Friday, November 2, 2012

Fuck, Fuckity Fuck!

Omg. Huge lesson tonight - Eating healthy really DOES go a long long way.

So its been.. 3 and a bit weeks now that i've been on my healthy eating plan and also gyming it, and I've felt a huge difference in the way that I feel, in the way that I wake up, how I spend my day and also act around people, I've started to notice that around my face and my stomach, I've lost a bit of weight and maybe toned. I honestly am starting to feel great.

When we go out, there is no big need for me to have breads or carbs, three weeks and I haven't had pasta, or rice. I've had the tiniest bit of potato and bread and very, very few soft drinks. maybe two? in the last three weeks. After the initial.. first couple of days of trying to get off the shit being eaten.. and the withdrawals its great, I think. When you go out you look for the healthier options, like a salad instead of a burger, add some chicken to it instead of adding bacon and what not to the burger, etc and you just feel better all round.

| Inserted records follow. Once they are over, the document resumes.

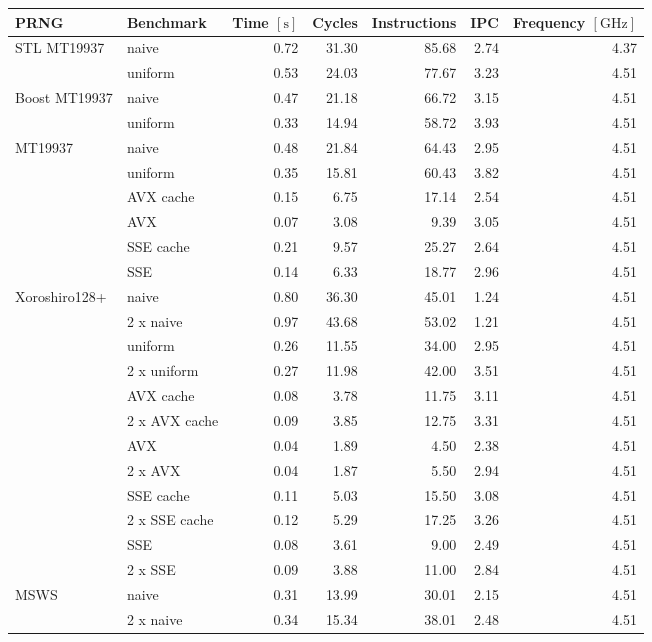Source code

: \documentclass{stdlocal}
\begin{document}
\begin{tabular}{llrrrrr}
  \hline
  \textbf{PRNG} & \textbf{Benchmark} & \textbf{Time} $[\mathrm{s}]$ & \textbf{Cycles} & \textbf{Instructions} & \textbf{IPC} & \textbf{Frequency} $[\mathrm{GHz}]$ \\
  \hline
  \hline
  \multirow{2}{*}{STL MT19937}
  & naive &  0.72 &  31.30  & 85.68 &  2.74 & 4.37 \\
  & uniform & 0.53 & 24.03 & 77.67 & 3.23 & 4.51 \\
  \hline
  \multirow{2}{*}{Boost MT19937}
  & naive & 0.47 & 21.18 & 66.72 & 3.15 & 4.51 \\
  & uniform & 0.33 & 14.94 & 58.72 & 3.93 & 4.51 \\
  \hline
  \multirow{6}{*}{MT19937}
  & naive & 0.48 & 21.84 & 64.43 & 2.95 & 4.51 \\
  & uniform & 0.35 & 15.81 & 60.43 & 3.82 & 4.51 \\
  & AVX cache & 0.15 & 6.75 & 17.14 & 2.54 & 4.51 \\
  & AVX & 0.07 & 3.08 & 9.39 & 3.05 & 4.51 \\
  & SSE cache & 0.21 & 9.57 & 25.27 & 2.64 & 4.51 \\
  & SSE & 0.14 & 6.33 & 18.77 & 2.96 & 4.51 \\
  \hline
  \multirow{12}{*}{Xoroshiro128+}
  & naive & 0.80 & 36.30 & 45.01 & 1.24 & 4.51 \\
  & 2 x naive & 0.97 & 43.68 & 53.02 & 1.21 & 4.51 \\
  & uniform & 0.26 & 11.55 & 34.00 & 2.95 & 4.51 \\
  & 2 x uniform & 0.27 & 11.98 & 42.00 & 3.51 & 4.51 \\
  & AVX cache & 0.08 & 3.78 & 11.75 & 3.11 & 4.51 \\
  & 2 x AVX cache & 0.09 & 3.85 & 12.75 & 3.31 & 4.51 \\
  & AVX & 0.04 & 1.89 & 4.50 & 2.38 & 4.51 \\
  & 2 x AVX & 0.04 & 1.87 & 5.50 & 2.94 & 4.51 \\
  & SSE cache & 0.11 & 5.03 & 15.50 & 3.08 & 4.51 \\
  & 2 x SSE cache & 0.12 & 5.29 & 17.25 & 3.26 & 4.51 \\
  & SSE & 0.08 & 3.61 & 9.00 & 2.49 & 4.51 \\
  & 2 x SSE & 0.09 & 3.88 & 11.00 & 2.84 & 4.51 \\
  \hline
  \multirow{12}{*}{MSWS}
  & naive & 0.31 & 13.99 & 30.01 & 2.15 & 4.51 \\
  & 2 x naive & 0.34 & 15.34 & 38.01 & 2.48 & 4.51 \\

\end{tabular}
\end{document}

Moving on from food, I think.. i'm almost.. just almost addicted to the gym. We (sister and i.. sometimes mum and a friend) go almost every night.. its like routine now, you finish work or leave early, get ready, jump in the car, usually pick the friend up and off you go. Its what you almost grow to expect and if it doesn't happen its like O.o.. what's missing? Its quite scary, but i guess.. three weeks so far.. and its probably the most I've ever used the gym membership. I guess I'm paying for it this time :P

Tonight we ended up going out for dinner.. and I think it was the worst idea ever. I've been eating meat and pretty much green veg, for dinner ever night and I honestly love it, I've yet to get bored.. and I cook my food pretty plain so there isn't many sauces but there's always always always plenty of flavour.. andddd.. Tonight i had ribs and salad.. and the sauce, from the ribs made my stomach go upside down.. From not having anything like that to even just a little.. I swear its the worst feeling ever.

So, Tomorrow's a lovely new day.. and I don't plan to be going out for dinner again any time soon if it makes me feel this horrible again. I'll happily stick to my salads, my veg and my protein.